*** Opening Listed records ***

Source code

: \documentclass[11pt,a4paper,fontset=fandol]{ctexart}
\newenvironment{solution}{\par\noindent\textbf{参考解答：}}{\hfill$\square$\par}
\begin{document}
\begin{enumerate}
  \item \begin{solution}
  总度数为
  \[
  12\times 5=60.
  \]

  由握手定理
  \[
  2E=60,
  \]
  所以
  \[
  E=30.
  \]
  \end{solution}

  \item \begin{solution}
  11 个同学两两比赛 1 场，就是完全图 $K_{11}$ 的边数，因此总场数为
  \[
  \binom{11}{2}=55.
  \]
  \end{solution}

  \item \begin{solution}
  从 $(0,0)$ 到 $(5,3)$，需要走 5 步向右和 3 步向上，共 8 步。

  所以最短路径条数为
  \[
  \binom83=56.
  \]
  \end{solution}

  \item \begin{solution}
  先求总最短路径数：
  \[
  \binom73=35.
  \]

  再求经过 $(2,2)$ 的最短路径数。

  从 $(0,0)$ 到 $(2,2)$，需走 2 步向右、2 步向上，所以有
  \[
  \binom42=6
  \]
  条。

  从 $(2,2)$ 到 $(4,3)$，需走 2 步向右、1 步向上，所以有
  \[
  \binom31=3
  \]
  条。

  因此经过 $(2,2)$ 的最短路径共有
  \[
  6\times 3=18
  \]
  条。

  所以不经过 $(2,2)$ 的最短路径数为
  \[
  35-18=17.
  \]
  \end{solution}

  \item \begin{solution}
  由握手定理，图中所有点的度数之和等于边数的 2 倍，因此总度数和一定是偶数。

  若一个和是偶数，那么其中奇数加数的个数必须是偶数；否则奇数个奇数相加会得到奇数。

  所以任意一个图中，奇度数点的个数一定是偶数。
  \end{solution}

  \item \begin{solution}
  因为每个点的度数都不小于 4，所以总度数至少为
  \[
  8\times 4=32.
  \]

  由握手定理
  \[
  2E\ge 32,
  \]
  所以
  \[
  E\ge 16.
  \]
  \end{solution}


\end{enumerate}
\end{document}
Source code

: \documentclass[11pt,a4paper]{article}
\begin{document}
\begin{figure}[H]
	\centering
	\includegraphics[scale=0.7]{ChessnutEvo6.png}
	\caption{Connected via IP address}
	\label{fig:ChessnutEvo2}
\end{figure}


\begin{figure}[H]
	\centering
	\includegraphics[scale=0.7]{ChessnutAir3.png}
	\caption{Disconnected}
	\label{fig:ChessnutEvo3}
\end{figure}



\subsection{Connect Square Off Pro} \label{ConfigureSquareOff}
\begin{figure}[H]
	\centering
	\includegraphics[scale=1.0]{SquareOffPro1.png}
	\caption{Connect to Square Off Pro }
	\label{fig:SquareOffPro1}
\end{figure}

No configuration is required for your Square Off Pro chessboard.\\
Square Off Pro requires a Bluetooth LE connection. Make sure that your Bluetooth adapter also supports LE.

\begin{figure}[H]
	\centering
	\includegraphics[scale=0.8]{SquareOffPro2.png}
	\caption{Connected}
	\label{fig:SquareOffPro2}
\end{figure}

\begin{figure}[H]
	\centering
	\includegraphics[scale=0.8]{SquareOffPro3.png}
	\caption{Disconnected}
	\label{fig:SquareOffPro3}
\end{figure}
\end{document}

*** Closing Listed records ***

* [Exercise objective] Set the data above down again in full, exactly as it reads.

* [Solution for this exercise]
Source code

: \documentclass[11pt,a4paper,fontset=fandol]{ctexart}
\newenvironment{solution}{\par\noindent\textbf{参考解答：}}{\hfill$\square$\par}
\begin{document}
\begin{enumerate}
  \item \begin{solution}
  总度数为
  \[
  12\times 5=60.
  \]

  由握手定理
  \[
  2E=60,
  \]
  所以
  \[
  E=30.
  \]
  \end{solution}

  \item \begin{solution}
  11 个同学两两比赛 1 场，就是完全图 $K_{11}$ 的边数，因此总场数为
  \[
  \binom{11}{2}=55.
  \]
  \end{solution}

  \item \begin{solution}
  从 $(0,0)$ 到 $(5,3)$，需要走 5 步向右和 3 步向上，共 8 步。

  所以最短路径条数为
  \[
  \binom83=56.
  \]
  \end{solution}

  \item \begin{solution}
  先求总最短路径数：
  \[
  \binom73=35.
  \]

  再求经过 $(2,2)$ 的最短路径数。

  从 $(0,0)$ 到 $(2,2)$，需走 2 步向右、2 步向上，所以有
  \[
  \binom42=6
  \]
  条。

  从 $(2,2)$ 到 $(4,3)$，需走 2 步向右、1 步向上，所以有
  \[
  \binom31=3
  \]
  条。

  因此经过 $(2,2)$ 的最短路径共有
  \[
  6\times 3=18
  \]
  条。

  所以不经过 $(2,2)$ 的最短路径数为
  \[
  35-18=17.
  \]
  \end{solution}

  \item \begin{solution}
  由握手定理，图中所有点的度数之和等于边数的 2 倍，因此总度数和一定是偶数。

  若一个和是偶数，那么其中奇数加数的个数必须是偶数；否则奇数个奇数相加会得到奇数。

  所以任意一个图中，奇度数点的个数一定是偶数。
  \end{solution}

  \item \begin{solution}
  因为每个点的度数都不小于 4，所以总度数至少为
  \[
  8\times 4=32.
  \]

  由握手定理
  \[
  2E\ge 32,
  \]
  所以
  \[
  E\ge 16.
  \]
  \end{solution}


\end{enumerate}
\end{document}
Source code

: \documentclass[11pt,a4paper]{article}
\begin{document}
\begin{figure}[H]
	\centering
	\includegraphics[scale=0.7]{ChessnutEvo6.png}
	\caption{Connected via IP address}
	\label{fig:ChessnutEvo2}
\end{figure}


\begin{figure}[H]
	\centering
	\includegraphics[scale=0.7]{ChessnutAir3.png}
	\caption{Disconnected}
	\label{fig:ChessnutEvo3}
\end{figure}



\subsection{Connect Square Off Pro} \label{ConfigureSquareOff}
\begin{figure}[H]
	\centering
	\includegraphics[scale=1.0]{SquareOffPro1.png}
	\caption{Connect to Square Off Pro }
	\label{fig:SquareOffPro1}
\end{figure}

No configuration is required for your Square Off Pro chessboard.\\
Square Off Pro requires a Bluetooth LE connection. Make sure that your Bluetooth adapter also supports LE.

\begin{figure}[H]
	\centering
	\includegraphics[scale=0.8]{SquareOffPro2.png}
	\caption{Connected}
	\label{fig:SquareOffPro2}
\end{figure}

\begin{figure}[H]
	\centering
	\includegraphics[scale=0.8]{SquareOffPro3.png}
	\caption{Disconnected}
	\label{fig:SquareOffPro3}
\end{figure}
\end{document}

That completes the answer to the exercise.